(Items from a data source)
Start of Block
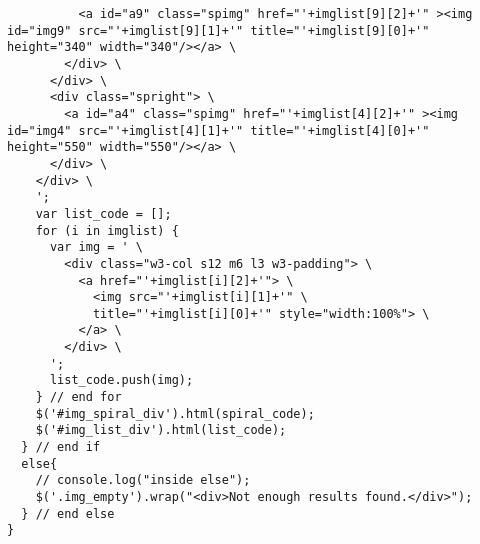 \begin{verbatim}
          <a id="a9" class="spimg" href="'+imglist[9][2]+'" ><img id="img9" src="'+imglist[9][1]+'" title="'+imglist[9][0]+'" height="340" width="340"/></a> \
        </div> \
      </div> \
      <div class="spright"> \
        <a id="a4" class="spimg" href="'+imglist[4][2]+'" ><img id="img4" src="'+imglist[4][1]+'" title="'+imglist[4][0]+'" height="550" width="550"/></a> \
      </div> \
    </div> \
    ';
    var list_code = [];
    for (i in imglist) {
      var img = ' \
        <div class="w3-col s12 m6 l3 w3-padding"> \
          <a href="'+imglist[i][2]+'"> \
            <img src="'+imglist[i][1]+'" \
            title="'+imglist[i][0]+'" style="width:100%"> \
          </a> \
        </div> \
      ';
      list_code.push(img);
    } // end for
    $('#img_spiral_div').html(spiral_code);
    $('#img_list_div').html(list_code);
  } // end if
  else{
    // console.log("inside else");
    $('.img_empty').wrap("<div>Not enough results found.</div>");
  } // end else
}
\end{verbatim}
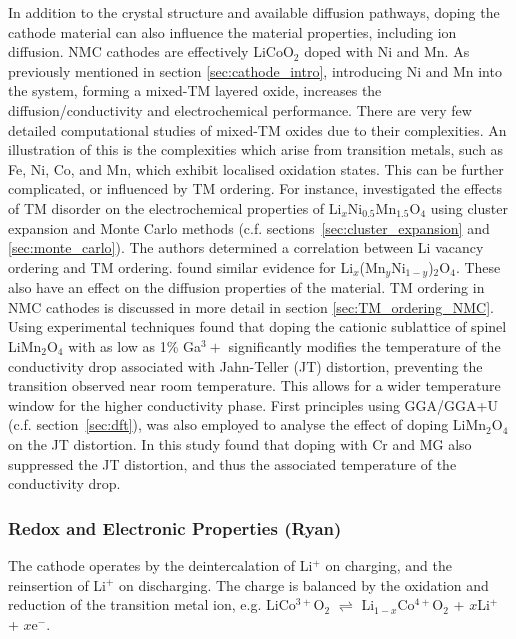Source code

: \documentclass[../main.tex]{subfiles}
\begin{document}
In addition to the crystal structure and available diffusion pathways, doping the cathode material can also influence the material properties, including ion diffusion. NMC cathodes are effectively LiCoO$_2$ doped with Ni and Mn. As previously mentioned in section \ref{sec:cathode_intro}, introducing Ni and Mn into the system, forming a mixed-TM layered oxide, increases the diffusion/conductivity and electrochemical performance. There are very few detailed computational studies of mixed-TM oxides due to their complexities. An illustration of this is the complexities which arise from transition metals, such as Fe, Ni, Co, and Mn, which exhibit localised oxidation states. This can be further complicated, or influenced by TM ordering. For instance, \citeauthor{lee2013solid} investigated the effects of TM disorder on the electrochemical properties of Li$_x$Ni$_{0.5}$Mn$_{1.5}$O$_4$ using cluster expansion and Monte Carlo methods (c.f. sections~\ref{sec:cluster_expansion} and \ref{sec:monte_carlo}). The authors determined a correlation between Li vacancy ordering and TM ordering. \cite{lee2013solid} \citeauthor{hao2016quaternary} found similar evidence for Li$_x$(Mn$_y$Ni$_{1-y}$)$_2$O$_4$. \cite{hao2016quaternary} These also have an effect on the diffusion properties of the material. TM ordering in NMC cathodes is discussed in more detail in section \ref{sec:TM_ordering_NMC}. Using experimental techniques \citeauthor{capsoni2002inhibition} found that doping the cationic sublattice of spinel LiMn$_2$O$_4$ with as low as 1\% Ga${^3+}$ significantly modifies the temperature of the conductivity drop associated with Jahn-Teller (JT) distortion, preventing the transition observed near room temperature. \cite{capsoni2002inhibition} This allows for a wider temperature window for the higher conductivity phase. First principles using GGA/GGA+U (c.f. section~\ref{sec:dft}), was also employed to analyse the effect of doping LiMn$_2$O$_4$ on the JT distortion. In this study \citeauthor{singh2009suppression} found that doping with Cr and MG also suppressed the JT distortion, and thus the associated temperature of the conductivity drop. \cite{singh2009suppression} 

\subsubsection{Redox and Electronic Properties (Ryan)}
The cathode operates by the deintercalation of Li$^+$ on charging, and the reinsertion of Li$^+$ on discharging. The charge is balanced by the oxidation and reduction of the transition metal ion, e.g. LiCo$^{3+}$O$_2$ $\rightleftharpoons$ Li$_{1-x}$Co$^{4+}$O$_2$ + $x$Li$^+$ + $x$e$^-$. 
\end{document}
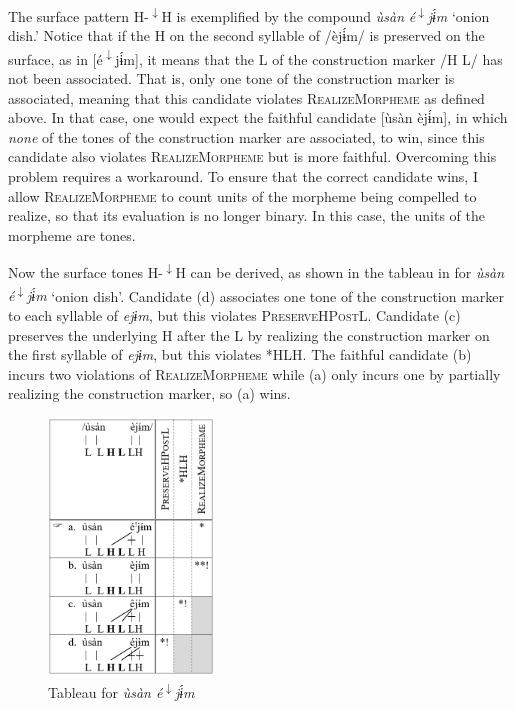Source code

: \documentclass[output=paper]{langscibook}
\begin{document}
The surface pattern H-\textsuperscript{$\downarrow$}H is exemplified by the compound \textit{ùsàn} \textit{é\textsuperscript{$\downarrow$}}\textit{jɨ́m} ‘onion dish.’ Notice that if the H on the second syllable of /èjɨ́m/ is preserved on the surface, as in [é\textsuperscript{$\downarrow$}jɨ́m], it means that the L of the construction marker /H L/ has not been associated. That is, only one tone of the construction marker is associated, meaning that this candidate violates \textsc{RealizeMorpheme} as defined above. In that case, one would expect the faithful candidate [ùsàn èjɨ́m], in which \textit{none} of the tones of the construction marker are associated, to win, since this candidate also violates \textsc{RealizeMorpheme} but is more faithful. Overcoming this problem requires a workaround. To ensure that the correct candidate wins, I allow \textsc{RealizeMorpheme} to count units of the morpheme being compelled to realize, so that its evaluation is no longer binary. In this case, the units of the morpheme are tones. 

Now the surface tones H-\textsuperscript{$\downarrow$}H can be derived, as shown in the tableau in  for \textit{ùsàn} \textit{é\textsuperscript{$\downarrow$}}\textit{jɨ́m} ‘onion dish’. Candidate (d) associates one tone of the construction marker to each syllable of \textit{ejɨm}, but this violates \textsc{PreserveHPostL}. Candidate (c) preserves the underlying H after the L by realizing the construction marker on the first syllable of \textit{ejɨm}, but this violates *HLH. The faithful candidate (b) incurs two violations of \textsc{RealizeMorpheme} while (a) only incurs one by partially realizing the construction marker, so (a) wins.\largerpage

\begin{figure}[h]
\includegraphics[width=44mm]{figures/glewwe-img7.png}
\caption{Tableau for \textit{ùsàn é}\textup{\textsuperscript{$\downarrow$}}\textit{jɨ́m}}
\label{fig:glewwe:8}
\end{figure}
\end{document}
End of Block
:: Required action ::
Return each line of the data that contains the string "height".

:: Solved problem ::
          <a id="a9" class="spimg" href="'+imglist[9][2]+'" ><img id="img9" src="'+imglist[9][1]+'" title="'+imglist[9][0]+'" height="340" width="340"/></a> \
        <a id="a4" class="spimg" href="'+imglist[4][2]+'" ><img id="img4" src="'+imglist[4][1]+'" title="'+imglist[4][0]+'" height="550" width="550"/></a> \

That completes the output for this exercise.